Botched Medical Tourism Costing Taxpayers Money

Publicado en martes 01 de mayo por Carlos Pou

A new study by Brigham and Women’s Hospital found that patients traveling abroad to the Dominican Republic to undergo discounted plastic surgery procedures reported a higher-than-usual incidence of complications than patients who underwent procedures in the United States and Puerto Rico.

Among the 78 patients studied, the highest number of complications occurred with breast augmentation and abdominoplasty procedures. According to the study, complications ranged from infection to hernias and skin breakdown. Dr. Carlos Pou is a San Juan, Puerto Rico-based plastic surgeon. He says saving a few dollars should be the last thing on a patient’s mind when considering a plastic surgery procedure.

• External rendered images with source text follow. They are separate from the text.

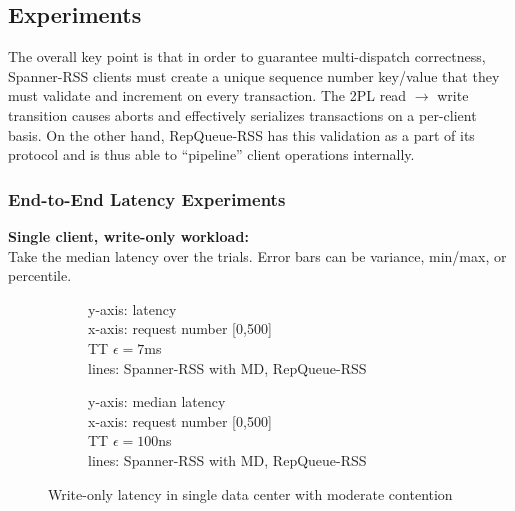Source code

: \documentclass[letterpaper, 11pt]{article}
\begin{document}
\subsection{Experiments}
The overall key point is that in order to guarantee multi-dispatch correctness, Spanner-RSS clients must create a unique sequence number key/value that they must validate and increment on every transaction. The 2PL read $\rightarrow$ write transition causes aborts and effectively serializes transactions on a per-client basis. On the other hand, RepQueue-RSS has this validation as a part of its protocol and is thus able to ``pipeline'' client operations internally.
\subsubsection{End-to-End Latency Experiments}
\textbf{Single client, write-only workload:}\\
Take the median latency over the trials. Error bars can be variance, min/max, or percentile.
\begin{figure}[H]
  \centering
  \begin{subfigure}[t]{0.45\textwidth}
    \centering
    \begin{tcolorbox}[width=\textwidth, sharp corners=all, frame empty]
      y-axis: latency
      \\
      x-axis: request number [0,500] \\
      TT $\epsilon = 7$ms \\
      lines: Spanner-RSS with MD, RepQueue-RSS     
    \end{tcolorbox}
  \end{subfigure}
  \begin{subfigure}[t]{0.45\textwidth}
    \centering
  \begin{tcolorbox}[width=\textwidth, sharp corners=all, frame empty]
    y-axis: median latency
    \\
    x-axis: request number [0,500] \\
    TT $\epsilon = 100$ns \\
    lines: Spanner-RSS with MD, RepQueue-RSS     
  \end{tcolorbox}
\end{subfigure}
  \caption{Write-only latency in single data center with moderate contention}
\end{figure}
\end{document}
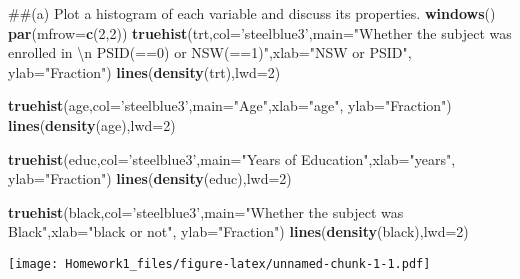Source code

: \documentclass[]{article}
\newenvironment{Shaded}{\begin{snugshade}}{\end{snugshade}}
\newcommand{\KeywordTok}[1]{\textcolor[rgb]{0.13,0.29,0.53}{\textbf{#1}}}
\newcommand{\DataTypeTok}[1]{\textcolor[rgb]{0.13,0.29,0.53}{#1}}
\newcommand{\DecValTok}[1]{\textcolor[rgb]{0.00,0.00,0.81}{#1}}
\newcommand{\CharTok}[1]{\textcolor[rgb]{0.31,0.60,0.02}{#1}}
\newcommand{\StringTok}[1]{\textcolor[rgb]{0.31,0.60,0.02}{#1}}
\newcommand{\NormalTok}[1]{#1}
\begin{document}
\begin{Shaded}
\begin{Highlighting}[]
\NormalTok{##(a) Plot a histogram of each variable and discuss its properties.}
\KeywordTok{windows}\NormalTok{()}
\KeywordTok{par}\NormalTok{(}\DataTypeTok{mfrow=}\KeywordTok{c}\NormalTok{(}\DecValTok{2}\NormalTok{,}\DecValTok{2}\NormalTok{))}
\KeywordTok{truehist}\NormalTok{(trt,}\DataTypeTok{col=}\StringTok{'steelblue3'}\NormalTok{,}\DataTypeTok{main=}\StringTok{"Whether the subject was enrolled in }\CharTok{\textbackslash{}n}\StringTok{ PSID(==0) or NSW(==1)"}\NormalTok{,}\DataTypeTok{xlab=}\StringTok{"NSW or PSID"}\NormalTok{, }\DataTypeTok{ylab=}\StringTok{"Fraction"}\NormalTok{)}
\KeywordTok{lines}\NormalTok{(}\KeywordTok{density}\NormalTok{(trt),}\DataTypeTok{lwd=}\DecValTok{2}\NormalTok{)}

\KeywordTok{truehist}\NormalTok{(age,}\DataTypeTok{col=}\StringTok{'steelblue3'}\NormalTok{,}\DataTypeTok{main=}\StringTok{"Age"}\NormalTok{,}\DataTypeTok{xlab=}\StringTok{"age"}\NormalTok{, }\DataTypeTok{ylab=}\StringTok{"Fraction"}\NormalTok{)}
\KeywordTok{lines}\NormalTok{(}\KeywordTok{density}\NormalTok{(age),}\DataTypeTok{lwd=}\DecValTok{2}\NormalTok{)}

\KeywordTok{truehist}\NormalTok{(educ,}\DataTypeTok{col=}\StringTok{'steelblue3'}\NormalTok{,}\DataTypeTok{main=}\StringTok{"Years of Education"}\NormalTok{,}\DataTypeTok{xlab=}\StringTok{"years"}\NormalTok{, }\DataTypeTok{ylab=}\StringTok{"Fraction"}\NormalTok{)}
\KeywordTok{lines}\NormalTok{(}\KeywordTok{density}\NormalTok{(educ),}\DataTypeTok{lwd=}\DecValTok{2}\NormalTok{)}

\KeywordTok{truehist}\NormalTok{(black,}\DataTypeTok{col=}\StringTok{'steelblue3'}\NormalTok{,}\DataTypeTok{main=}\StringTok{"Whether the subject was Black"}\NormalTok{,}\DataTypeTok{xlab=}\StringTok{"black or not"}\NormalTok{, }\DataTypeTok{ylab=}\StringTok{"Fraction"}\NormalTok{)}
\KeywordTok{lines}\NormalTok{(}\KeywordTok{density}\NormalTok{(black),}\DataTypeTok{lwd=}\DecValTok{2}\NormalTok{)}
\end{Highlighting}
\end{Shaded}

\texttt{[image: Homework1\_files/figure-latex/unnamed-chunk-1-1.pdf]}
\end{document}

"The problem with the trend of discount plastic surgery is that it really doesn’t consider the safety of the patient or the qualifications of the surgeon," says Pou. "We are seeing more and more cases of patients traveling to foreign countries or even finding discount surgeons on Facebook in their home country and suffering severe complications, including death."

And it gets worse, because according to the Brigham and Women’s Study, very often taxpayers end up picking up the tab, as patients rely on Medicare or private insurance to pay to correct the damage. Similar problems have been reported in the United Kingdom, where the territory’s already underfunded NHS public health system is losing the equivalent of millions of U.S. dollars per year correcting botched foreign surgeries.

"In the United Kingdom, many patients are traveling to Turkey for plastic surgery and coming back with similar problems. Then the NHS is forced to use funds that could be used to provide dental care to children to correct botched discount cosmetic procedures that have literally become a matter of life and death," says Pou.

In the end, Pou succinctly echoes what the Brigham and Women’s researchers concluded.

"Your health is worth the investment in a qualified surgeon," he says.